Intellectual Merit This research tests the basic hypotheses that (1) xylose transport rates and glucose inhibition are controlled by key amino acid residues or structural domains that may be identified through mutagenesis and (2) improving the net transport rate and glucose inhibition level of xylose transporters will lead to yeast cells with improved xylose utilization rates. In doing so, this research will determine the best strategies and search trajectories for employing protein engineering on molecular transporters in order to optimize dual traits. The genetic, biochemical, and functional analysis of mutant transporter proteins can uncover a more detailed understanding of which residues in these proteins are responsible for binding affinity, inhibition, and rates. A dissection of critical residues and functional characterization will quantify the magnitude of change provided by these engineered transporters. The understanding of the connection between transporter efficiency and selectivity evaluated here will provide novel insight into transporter potential and evolutionary advantages and costs for yeast to possess either broad or specific sugar transporters. Therefore, this approach advances the understanding of metabolic engineering and its application to improving product flux.

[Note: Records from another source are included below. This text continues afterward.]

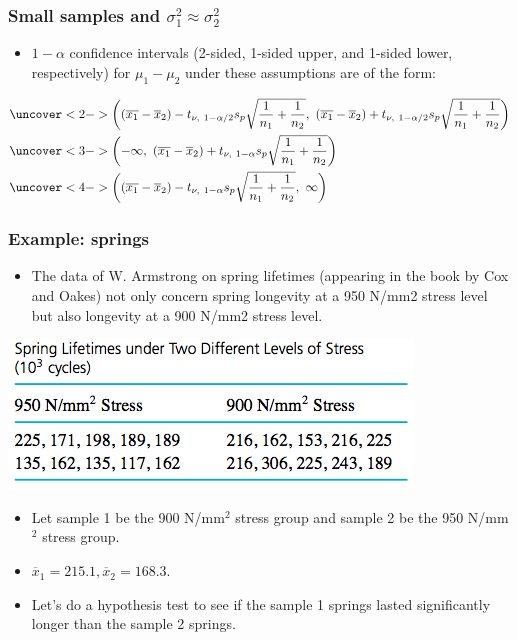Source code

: \documentclass[handout]{beamer}\usepackage{graphicx, color}
\providecommand{\ov}[1]{\overline{#1}}
\numberwithin{equation}{section}
\begin{document}
\begin{frame}
\frametitle{Small samples and $\sigma^2_1 \approx \sigma^2_2$} \scriptsize
\begin{itemize}
\item $1 - \alpha$ confidence intervals (2-sided, 1-sided upper, and 1-sided lower, respectively) for $\mu_1 - \mu_2$ under these assumptions are of the form: 
\end{itemize}
\begin{align*}
&\uncover<2->{\left ((\ov{x_1} - \ov{x}_2) - t_{\nu, \ 1 - \alpha/2} s_p \sqrt{\frac{1}{n_1} + \frac{1}{n_2}} , \ (\ov{x_1} - \ov{x}_2) + t_{\nu, \ 1 - \alpha/2} s_p \sqrt{\frac{1}{n_1} + \frac{1}{n_2}} \right )} \\
&\uncover<3->{\left (-\infty , \ (\ov{x_1} - \ov{x}_2) + t_{\nu, \ 1 - \alpha} s_p \sqrt{\frac{1}{n_1} + \frac{1}{n_2}} \right )} \\
&\uncover<4->{\left ((\ov{x_1} - \ov{x}_2) - t_{\nu, \ 1 - \alpha} s_p \sqrt{\frac{1}{n_1} + \frac{1}{n_2}}, \ \infty \right )}
\end{align*}
\end{frame}






\begin{frame}
\frametitle{Example: springs}
\begin{itemize}
\item The data of W. Armstrong on spring lifetimes (appearing in the book by Cox and Oakes) not only concern spring longevity at a 950 N/mm2 stress level but also longevity at a 900 N/mm2 stress level. 
\end{itemize}
\begin{center}
 \includegraphics{../../fig/springdata.png}
\end{center}
\begin{itemize}
\pause \item Let sample 1 be the 900 N/mm${}^2$ stress group and sample 2 be the 950 N/mm${}^2$ stress group.
\pause \item $\ov{x}_1 = 215.1, \ov{x}_2 = 168.3$.
\pause \item Let's do a hypothesis test to see if the sample 1 springs lasted significantly longer than the sample 2 springs.
\end{itemize}
\end{frame}
\end{document}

Broader Impacts The ability to evolve or engineer transporter function in cells will lead to more efficient and specialized biotechnological processes. Specific for this project, the identification of improved xylose transporter proteins (with increased xylose transport rates and decreased glucose inhibition) would be of great industrial use for lignocellulosic biomass conversion. In this regard, this approach adds a novel dimension towards improving metabolic flux and engineering cells for biochemical production. This research will support the interdisciplinary study of one graduate student and several undergraduate researchers. Undergraduate students will be actively recruited from the Freshmen Research Initiative (FRI), an NSF supported program to improve under-represented minority participation in science research. In addition, this work will allow for a broader outreach to the K-12 community through collaboration with Mrs. Michelle Halvorsen, a biology teacher at the Texas School for the Deaf. During the summer, Mrs. Halvorsen, along with a student from the school, will conduct research in the lab and develop laboratory modules to bring back to the high school classroom. This initiative will help bring science outreach to the deaf community, a population often overlooked in STEM initiatives. The resulting broad, interdisciplinary training will allow students and researchers to become leaders in the field of metabolic and cellular engineering and in the general sciences.